Don’t worry, we aren’t going to spoil the ending for you.
Whether you were glued to your television screen for the series finale or are only reading the Free Press during a short break from your Netflix binge, chances are you’ve watched Breaking Bad recently. And that means you know that it’s over.
Some of you may be able to go on with your lives, returning to class, and sitting through lectures with dreams of cooking methamphetamine dancing in your heads, but some serious fans may be left wanting more. Associate Professor of Media Studies David Pierson has been busy compiling a collection of analytical essays on the critically-acclaimed television series for a while now to put them together in a book that will be released this Fall.
The story of Walter White, high school chemistry teacher turned meth cook and criminal entrepreneur by way of terminal lung cancer, came to a close recently. While the finale still left viewers with a lot of questions lingering, it seems fans, bloggers and critics alike have described the ending as ‘perfect for the story.’
“I wanted to put together a book for the serious fan and the scholar,” said Pierson.
Pierson’s book, Breaking Bad: Critical Essays on the Context, Politics, Style and Reception of the Television Series, published by Lexington Books, dives into the dark underworld of Breaking Bad examining the show from a variety of angles and perspectives.
The book approaches a lot of subjects, from a discussion of neo liberalism and the U.S.’s societal obsession with the economies of time, to the representation of Latinos and the complex issue of masculinity within the show.
“I wasn’t interested in doing a sole author book because at this point, usually when a series is fairly new in academia it needs a wide perspective and needs to be looked at from a variety of different angles,” said Pierson.
Pierson first considered publishing a book analyzing Breaking Bad after he received a lot of attention for a paper he presented to the Society of Cinema and Media Studies.
“There was really only one other book out about Breaking Bad at the time and that book mainly dealt with the philosophy of the series.” said Pierson. “I thought, wouldn’t it be great if there was a book that really dug in and approached the series from multiple analytical angles?”
Soon after Pierson converted his essay into a chapter of the book and began writing the introduction while he sent out a call for writing to multiple venues. The papers soon came rolling in and Pierson was able to select which works he thought would fit well together in a book.
“The response I received was tremendous and surprisingly international. I hadn’t expected it,” said Pierson.
In the final works selected, Pierson included works from university faculty and graduate students from Italy, Spain, the United Kingdom and Canada, as well as multiple American authors.
“It was interesting to see that a lot of publishers were not interested in doing a book on a single series,” said Pierson. “Most of them want a wider cannon, like a book on police dramas, or medical dramas or sitcoms. They seem to shy away from series for some reason.”
But Pierson finally found a fit with Lexington Books and has been waiting for the release since.
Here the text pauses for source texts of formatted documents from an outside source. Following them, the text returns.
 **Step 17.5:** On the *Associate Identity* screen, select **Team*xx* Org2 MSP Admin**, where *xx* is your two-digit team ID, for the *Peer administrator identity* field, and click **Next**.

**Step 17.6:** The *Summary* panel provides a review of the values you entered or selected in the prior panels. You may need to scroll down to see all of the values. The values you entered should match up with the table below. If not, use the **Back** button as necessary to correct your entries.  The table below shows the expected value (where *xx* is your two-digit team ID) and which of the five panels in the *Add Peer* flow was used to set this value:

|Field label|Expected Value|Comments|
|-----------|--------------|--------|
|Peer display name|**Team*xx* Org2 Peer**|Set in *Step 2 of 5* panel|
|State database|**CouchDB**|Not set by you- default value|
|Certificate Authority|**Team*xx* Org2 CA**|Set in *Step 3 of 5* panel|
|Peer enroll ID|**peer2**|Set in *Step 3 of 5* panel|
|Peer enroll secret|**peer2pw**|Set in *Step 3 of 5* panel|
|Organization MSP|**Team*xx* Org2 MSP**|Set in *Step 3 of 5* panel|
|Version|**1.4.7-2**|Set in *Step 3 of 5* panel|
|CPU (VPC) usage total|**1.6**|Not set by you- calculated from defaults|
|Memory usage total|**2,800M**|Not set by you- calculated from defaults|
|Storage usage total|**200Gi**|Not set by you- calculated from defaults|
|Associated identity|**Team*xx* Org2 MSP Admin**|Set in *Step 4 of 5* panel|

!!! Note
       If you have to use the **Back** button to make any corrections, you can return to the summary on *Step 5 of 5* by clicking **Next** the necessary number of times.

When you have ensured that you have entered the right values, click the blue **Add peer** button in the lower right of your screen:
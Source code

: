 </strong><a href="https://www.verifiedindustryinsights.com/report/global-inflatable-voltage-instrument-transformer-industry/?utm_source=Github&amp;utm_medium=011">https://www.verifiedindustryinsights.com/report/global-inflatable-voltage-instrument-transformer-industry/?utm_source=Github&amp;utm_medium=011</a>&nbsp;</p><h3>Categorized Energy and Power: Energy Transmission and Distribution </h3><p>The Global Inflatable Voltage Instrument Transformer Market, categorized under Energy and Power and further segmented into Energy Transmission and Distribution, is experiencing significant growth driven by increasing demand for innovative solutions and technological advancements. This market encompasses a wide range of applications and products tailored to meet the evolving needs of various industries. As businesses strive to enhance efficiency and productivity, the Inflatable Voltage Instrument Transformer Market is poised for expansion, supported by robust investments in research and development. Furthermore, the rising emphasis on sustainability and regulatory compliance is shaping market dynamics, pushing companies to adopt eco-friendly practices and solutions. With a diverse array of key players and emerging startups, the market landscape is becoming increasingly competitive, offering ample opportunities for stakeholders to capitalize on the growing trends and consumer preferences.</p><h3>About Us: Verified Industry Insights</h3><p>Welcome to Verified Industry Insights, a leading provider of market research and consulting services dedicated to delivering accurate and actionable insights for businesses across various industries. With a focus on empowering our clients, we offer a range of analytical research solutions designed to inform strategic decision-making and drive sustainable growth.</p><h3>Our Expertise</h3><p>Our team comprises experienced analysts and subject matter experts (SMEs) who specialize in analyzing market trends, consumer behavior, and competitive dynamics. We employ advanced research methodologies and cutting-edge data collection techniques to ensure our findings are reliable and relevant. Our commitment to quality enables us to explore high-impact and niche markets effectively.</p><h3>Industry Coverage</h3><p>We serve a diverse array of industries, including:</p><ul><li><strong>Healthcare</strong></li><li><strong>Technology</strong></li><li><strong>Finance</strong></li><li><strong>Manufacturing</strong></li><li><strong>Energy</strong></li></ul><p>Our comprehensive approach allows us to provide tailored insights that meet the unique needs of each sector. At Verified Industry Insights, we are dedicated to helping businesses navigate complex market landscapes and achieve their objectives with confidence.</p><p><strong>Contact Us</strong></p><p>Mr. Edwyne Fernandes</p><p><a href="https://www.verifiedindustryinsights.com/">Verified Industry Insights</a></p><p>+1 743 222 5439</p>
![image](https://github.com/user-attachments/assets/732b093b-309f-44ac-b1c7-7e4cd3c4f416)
“It’ll be great timing with the end of the series and all,” said Pierson. “It will give those serious fans a little extra content.”
When selecting chapters, Pierson made sure that there was very little overlap in content covered so the collection would contain the most information and give readers a diverse range of writing.
“I think one of my favorite submissions would be the one that focuses on actual locations within the show,” said Pierson. “It’s a great piece. Something most people never would have thought about looking at in-depth.”
That chapter by Ensley F. Guffey titled “Buying the House: Place in Breaking Bad” focused on the homes some of the main characters in the series move into over the course of five seasons and how it’s relevant to their character arc.
“Think about Jesse Pinkman and how he moves from his aunt’s house, to one apartment, and then buys his parents house, moving constantly as each location is affected by one traumatizing event or another, while Walter stays in his family’s home for the majority of the series,” said Pierson.
Another chapter focuses solely on the cold openings of each episode and how series creator and director Vince Gilligan chose to tease each episode. Pierson noted how Gilligan has been influenced by acclaimed Italian director Sergio Leone and the cinematic style of Spaghetti Western films.
“There are a lot of flash forwards in the teasers,” said Pierson, “and often extreme close-ups of prominent objects followed by wide location shots. Leone would try and disorientate viewers, and Gilligan has brought that to modern television very successfully.”
Pierson noted that one of his favorite episodes would have to be “Dead Freight,” an episode from the first half of the final season in which Walter, Jesse and an experienced burglar named Todd successfully steal the contents of a methylamine tank being transported by train through the desert of New Mexico.
“That episode to me, just really brought the whole western theme together. I love any scene that takes place in the desert, all of the meetings, and
I’m always thinking of Billy the Kid. And then Walter robs a train. It just fits,” said Pierson.
Pierson mentioned that a faculty member at another university has expressed interest in using the book as a required text in a future media studies course.
“I feel like it’s really a series you could spend a lot of time on,” said Pierson. “You’ve got the war on drugs, gender relations, minority representation, everything. It’s got a lot happening.”
Pierson’s book is set to be released in early November.